(Bloomberg) -- A tailings dam owned by miner Vale SA broke in the state of Minas Gerais on Friday, hitting a local community near the capital and echoing a similar accident that became Brazil’s biggest environmental disaster three years ago.

Helicopter footage from local television showed several buildings leveled by a slide of mining waste, and a sea of mud blocking a local road. The state of Minas Gerais has formed a crisis management group and sent first responders to the affected area, according to a statement. Two helicopters are doing flyovers as part of rescue operations, it said, without mentioning any deaths or injuries.

President Jair Bolsonaro intends to visit the disaster zone on Saturday, according to a spokesman.

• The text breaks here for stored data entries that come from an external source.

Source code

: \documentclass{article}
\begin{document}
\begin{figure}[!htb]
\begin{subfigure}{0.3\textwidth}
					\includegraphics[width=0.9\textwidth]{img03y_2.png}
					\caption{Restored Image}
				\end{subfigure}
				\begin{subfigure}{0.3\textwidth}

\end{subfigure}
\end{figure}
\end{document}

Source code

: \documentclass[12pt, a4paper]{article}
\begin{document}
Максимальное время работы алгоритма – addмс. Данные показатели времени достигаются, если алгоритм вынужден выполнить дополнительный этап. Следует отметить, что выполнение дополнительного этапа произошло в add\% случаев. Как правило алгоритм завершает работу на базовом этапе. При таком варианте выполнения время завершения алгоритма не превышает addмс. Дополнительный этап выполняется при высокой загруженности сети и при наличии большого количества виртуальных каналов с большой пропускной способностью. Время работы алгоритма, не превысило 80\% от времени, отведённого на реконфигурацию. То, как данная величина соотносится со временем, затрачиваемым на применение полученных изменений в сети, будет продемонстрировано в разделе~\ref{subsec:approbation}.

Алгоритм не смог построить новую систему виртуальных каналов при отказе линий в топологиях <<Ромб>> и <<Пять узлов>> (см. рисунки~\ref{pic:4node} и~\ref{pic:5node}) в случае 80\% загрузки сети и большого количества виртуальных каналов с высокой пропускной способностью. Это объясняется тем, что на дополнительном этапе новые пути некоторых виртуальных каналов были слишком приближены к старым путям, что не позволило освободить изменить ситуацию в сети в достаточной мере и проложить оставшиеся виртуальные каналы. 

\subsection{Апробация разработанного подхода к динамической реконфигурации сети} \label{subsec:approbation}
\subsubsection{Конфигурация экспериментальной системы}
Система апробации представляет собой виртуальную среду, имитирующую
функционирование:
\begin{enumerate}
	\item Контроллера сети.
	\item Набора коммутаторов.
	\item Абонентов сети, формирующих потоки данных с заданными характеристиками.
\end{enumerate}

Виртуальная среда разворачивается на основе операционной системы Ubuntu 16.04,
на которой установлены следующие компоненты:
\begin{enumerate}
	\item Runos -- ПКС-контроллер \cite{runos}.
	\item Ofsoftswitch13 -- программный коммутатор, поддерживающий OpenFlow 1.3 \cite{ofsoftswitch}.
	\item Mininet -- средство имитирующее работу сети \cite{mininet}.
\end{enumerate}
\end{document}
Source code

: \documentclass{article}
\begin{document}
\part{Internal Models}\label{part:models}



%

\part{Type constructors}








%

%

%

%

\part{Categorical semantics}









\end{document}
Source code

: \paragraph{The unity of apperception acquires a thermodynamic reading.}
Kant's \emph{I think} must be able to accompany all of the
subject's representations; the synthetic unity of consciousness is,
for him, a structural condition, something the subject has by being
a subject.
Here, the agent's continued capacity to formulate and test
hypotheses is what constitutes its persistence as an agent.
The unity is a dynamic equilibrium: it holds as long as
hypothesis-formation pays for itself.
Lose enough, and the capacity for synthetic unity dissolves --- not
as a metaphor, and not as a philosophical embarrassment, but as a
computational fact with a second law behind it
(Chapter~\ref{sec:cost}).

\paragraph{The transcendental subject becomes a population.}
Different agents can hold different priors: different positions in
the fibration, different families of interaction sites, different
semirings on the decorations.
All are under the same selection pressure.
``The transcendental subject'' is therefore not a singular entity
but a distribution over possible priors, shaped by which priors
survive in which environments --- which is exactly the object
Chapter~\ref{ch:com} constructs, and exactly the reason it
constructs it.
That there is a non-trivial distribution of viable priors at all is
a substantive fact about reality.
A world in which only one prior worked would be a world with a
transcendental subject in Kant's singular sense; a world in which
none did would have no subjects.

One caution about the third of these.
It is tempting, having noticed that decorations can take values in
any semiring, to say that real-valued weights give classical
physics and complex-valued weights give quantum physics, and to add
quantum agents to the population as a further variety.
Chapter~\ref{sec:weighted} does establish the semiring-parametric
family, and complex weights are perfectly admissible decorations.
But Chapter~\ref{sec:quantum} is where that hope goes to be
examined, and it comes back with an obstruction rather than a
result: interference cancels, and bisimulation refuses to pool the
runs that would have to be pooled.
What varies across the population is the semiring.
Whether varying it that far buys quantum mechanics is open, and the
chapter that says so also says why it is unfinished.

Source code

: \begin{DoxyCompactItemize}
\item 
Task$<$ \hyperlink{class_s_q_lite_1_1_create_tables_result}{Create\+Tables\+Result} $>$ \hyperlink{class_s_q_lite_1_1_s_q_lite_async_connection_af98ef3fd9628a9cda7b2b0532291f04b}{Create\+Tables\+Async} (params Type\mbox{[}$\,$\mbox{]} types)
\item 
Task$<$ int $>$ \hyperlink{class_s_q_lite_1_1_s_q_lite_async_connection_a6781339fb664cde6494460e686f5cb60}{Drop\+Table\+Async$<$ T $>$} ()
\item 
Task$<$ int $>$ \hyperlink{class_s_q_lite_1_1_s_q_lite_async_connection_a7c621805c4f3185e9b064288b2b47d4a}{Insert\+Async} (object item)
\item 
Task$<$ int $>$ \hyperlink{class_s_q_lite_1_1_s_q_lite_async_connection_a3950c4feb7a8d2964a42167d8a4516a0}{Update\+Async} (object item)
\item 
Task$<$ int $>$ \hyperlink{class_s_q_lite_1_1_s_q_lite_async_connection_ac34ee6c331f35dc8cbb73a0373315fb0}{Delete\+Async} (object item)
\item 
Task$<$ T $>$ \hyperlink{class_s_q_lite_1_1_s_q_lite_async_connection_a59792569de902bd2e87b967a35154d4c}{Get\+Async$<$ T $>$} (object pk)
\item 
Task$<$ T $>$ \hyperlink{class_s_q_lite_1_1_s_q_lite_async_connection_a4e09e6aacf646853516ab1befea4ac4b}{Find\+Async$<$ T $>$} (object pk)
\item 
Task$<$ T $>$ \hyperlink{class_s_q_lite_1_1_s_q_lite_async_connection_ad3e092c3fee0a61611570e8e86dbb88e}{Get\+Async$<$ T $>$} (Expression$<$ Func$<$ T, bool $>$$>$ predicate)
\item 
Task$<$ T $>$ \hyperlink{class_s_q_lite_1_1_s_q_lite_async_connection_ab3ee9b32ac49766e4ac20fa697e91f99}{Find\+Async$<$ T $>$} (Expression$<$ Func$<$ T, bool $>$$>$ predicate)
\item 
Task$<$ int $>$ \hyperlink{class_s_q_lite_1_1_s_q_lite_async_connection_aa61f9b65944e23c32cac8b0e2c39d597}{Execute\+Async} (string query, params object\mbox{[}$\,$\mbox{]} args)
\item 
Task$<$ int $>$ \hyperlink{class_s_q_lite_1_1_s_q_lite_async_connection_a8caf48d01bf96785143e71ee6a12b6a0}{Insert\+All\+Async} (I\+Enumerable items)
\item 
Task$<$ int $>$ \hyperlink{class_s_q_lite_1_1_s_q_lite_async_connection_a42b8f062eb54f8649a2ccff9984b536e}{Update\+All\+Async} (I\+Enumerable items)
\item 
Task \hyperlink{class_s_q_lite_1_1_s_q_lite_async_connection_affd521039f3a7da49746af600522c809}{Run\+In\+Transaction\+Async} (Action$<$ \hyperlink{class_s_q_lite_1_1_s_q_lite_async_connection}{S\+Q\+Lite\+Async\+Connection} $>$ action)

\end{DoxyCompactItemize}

Earlier, the president said he had sent a team of high-ranking officials to the area, including the ministers of environment, and mines and energy. “Our biggest concern at the moment is to attend to possible victims of this serious tragedy,” he posted on his twitter account.

Earlier, the AFP news agency reported the collapse has caused several deaths, citing local emergency services. The government of Minas Gerais wasn’t immediately able to confirm any casualties.

In an emailed statement, Vale said there are possible victims among employees who were at an administrative facility hit by the mud. It added there’s no information about the cause of the accident.

Shares Tank

Vale’s ADRs fell as much as 14 percent and were down 7.2 percent at $13.79 at 12:56 p.m. New York time. Shares of the company weren’t trading in Sao Paulo due to a local holiday. Vale’s bonds due in 2022 fell to the lowest price since 2017.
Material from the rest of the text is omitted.